In Python 3, at least, the built-in substitution facility can handle it as-is:

Python 3.5.4 (default, Aug 12 2017, 14:31:52) 
[GCC 4.2.1 Compatible Apple LLVM 8.1.0 (clang-802.0.42)] on darwin
Type "help", "copyright", "credits" or "license" for more information.
>>> def fmtprt(hw):
... print("%-22s+++\n" % hw)
... 
>>> fmtprt("Hello, world!")
Hello, world! +++

>>> fmtprt("Привет мир.")
Привет мир.   +++

>>> fmtprt("Bonjour le monde.")
Bonjour le monde. +++

>>> 


-- 
Pew, Curtis G
curtis@austin.utexas.edu
ITS Systems/Core/Administrative Services


--
For IBM-MAIN subscribe / signoff / archive access instructions,
send email to lists...@listserv.ua.edu with the message: INFO IBM-MAIN

Re: UTF-8 woes on z/OS, a solution - comments invited

2017-09-05 Thread Tony Harminc

On 5 September 2017 at 10:30, Timothy Sipples  wrote:

>
> If for some odd reason you absolutely insist on an EBCDIC-ish approach then
> you can do what the Japanese have done for decades: Shift Out (SO), Shift
> In (SI). Refer to CCSID 930 and CCSID 1390 for inspiration. You'd probably
> use one of the EBCDIC Latin 1+euro codepages as a starting point, such as
> 1140, then SO/SI from there to pick up the exceptional characters.
>

Another EBCDIC-ish approach would be UTF-EBCDIC. This is fully support by
z/OS Unicode conversion services; perhaps PL/I (and other things) should
make it Just Work under the covers.

Tony H.

--
For IBM-MAIN subscribe / signoff / archive access instructions,
send email to lists...@listserv.ua.edu with the message: INFO IBM-MAIN

Re: UTF-8 woes on z/OS, a solution - comments invited

2017-09-05 Thread Walt Farrell

On Tue, 5 Sep 2017 10:19:45 -0500, Paul Gilmartin  wrote:

>What language(s) cleanly handle vertical alignment of formatted text output 
>when
>the text contains UTF-16 supplemental/surrogate (not in the BMP) characters?
>Here's an example of /bin/printf's failure for similar input with UTF-8 on 
>MacOS:
>
>The script:
>printf "%-22s+++\n" "Hello World."
>printf "%-22s+++\n" "Привет мир."
>printf "%-22s+++\n" "Bonjour le monde."
>
>writes:
>Hello World.  +++
>Привет мир.  +++
>Bonjour le monde. +++
>
>I wish the "+++" would line up (at least in a monospaced font).
>What sort of PICTURE would work for such, not restricting to BMP?
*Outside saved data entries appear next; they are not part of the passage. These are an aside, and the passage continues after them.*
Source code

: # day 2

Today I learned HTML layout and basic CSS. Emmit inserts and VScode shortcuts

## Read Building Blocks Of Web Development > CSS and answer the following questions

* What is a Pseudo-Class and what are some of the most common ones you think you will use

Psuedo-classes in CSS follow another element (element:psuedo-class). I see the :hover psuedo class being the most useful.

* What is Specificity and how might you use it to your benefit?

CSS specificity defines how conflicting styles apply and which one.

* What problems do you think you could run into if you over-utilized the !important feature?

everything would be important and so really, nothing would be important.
It would take more than a simple script like that, but with programming it can 
be done. I have a Python program that does it, for example. The key is 
understanding that some characters don't take up any space when printed 
(combining characters, for example), and therefore don't contribute to the 
length of the output string. When those characters are present you need to pad 
the end with blanks if you want a fixed width output string.
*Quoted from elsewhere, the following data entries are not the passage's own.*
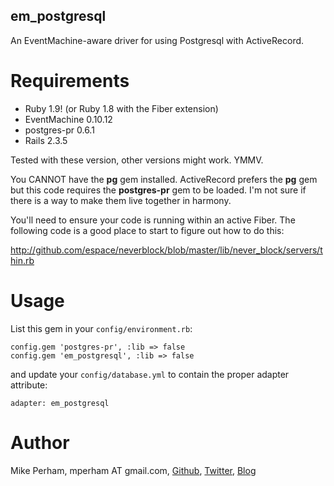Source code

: em_postgresql
---------------

An EventMachine-aware driver for using Postgresql with ActiveRecord.

Requirements
==============

* Ruby 1.9! (or Ruby 1.8 with the Fiber extension)
* EventMachine 0.10.12
* postgres-pr 0.6.1
* Rails 2.3.5

Tested with these version, other versions might work.  YMMV.

You CANNOT have the **pg** gem installed.  ActiveRecord prefers the **pg** gem but this code requires
the **postgres-pr** gem to be loaded.  I'm not sure if there is a way to make them live together in harmony.

You'll need to ensure your code is running within an active Fiber.  The following code is a good place to start to figure out how to do this:

<http://github.com/espace/neverblock/blob/master/lib/never_block/servers/thin.rb>

Usage
=======

List this gem in your `config/environment.rb`:

    config.gem 'postgres-pr', :lib => false
    config.gem 'em_postgresql', :lib => false

and update your `config/database.yml` to contain the proper adapter attribute:

    adapter: em_postgresql


Author
=========

Mike Perham, mperham AT gmail.com,
[Github](http://github.com/mperham), 
[Twitter](http://twitter.com/mperham),
[Blog](http://mikeperham.com)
Python has Unicode functions that let you examine the characteristics of the 
characters within a string so you can figure out the proper length when 
printed, but I'm not aware of anything built-in like a print function that does 
that automatically. It would be handy.

Presumably one could do that in other languages, too. And presumably one could 
implement a print function that did that automatically. Perhaps someone has, or 
perhaps some language can do it automatically.

-- 
Walt

--
For IBM-MAIN subscribe / signoff / archive access instructions,
send email to lists...@listserv.ua.edu with the message: INFO IBM-MAIN

Re: UTF-8 woes on z/OS, a solution - comments invited

2017-09-05 Thread Paul Gilmartin

On Tue, 5 Sep 2017 22:30:59 +0800, Timothy Sipples wrote:
>
>FYI, if DB2 for z/OS is in the loop then DB2 will convert UTF-8 to UTF-16
>for your PL/I application(s). Just store the UTF-8 data in DB2, use the
>WIDECHAR datatype, and it all happens automagically, effortlessly, with no
>UTF-8 to UTF-16 programming required. See here for more information:
>
>https://www.ibm.com/support/knowledgecenter/en/SSEPEK_12.0.0/char/src/tpc/db2z_processunidatapli.html
>
What language(s) cleanly handle vertical alignment of formatted text output when
the text contains UTF-16 supplemental/surrogate (not in the BMP) characters?
Here's an example of /bin/printf's failure for similar input with UTF-8 on 
MacOS:

The script:
printf "%-22s+++\n" "Hello World."
printf "%-22s+++\n" "Привет мир."
printf "%-22s+++\n" "Bonjour le monde."

writes:
Hello World.  +++
Привет мир.  +++
Bonjour le monde. +++

I wish the "+++" would line up (at least in a monospaced font).
What sort of PICTURE would work for such, not restricting to BMP?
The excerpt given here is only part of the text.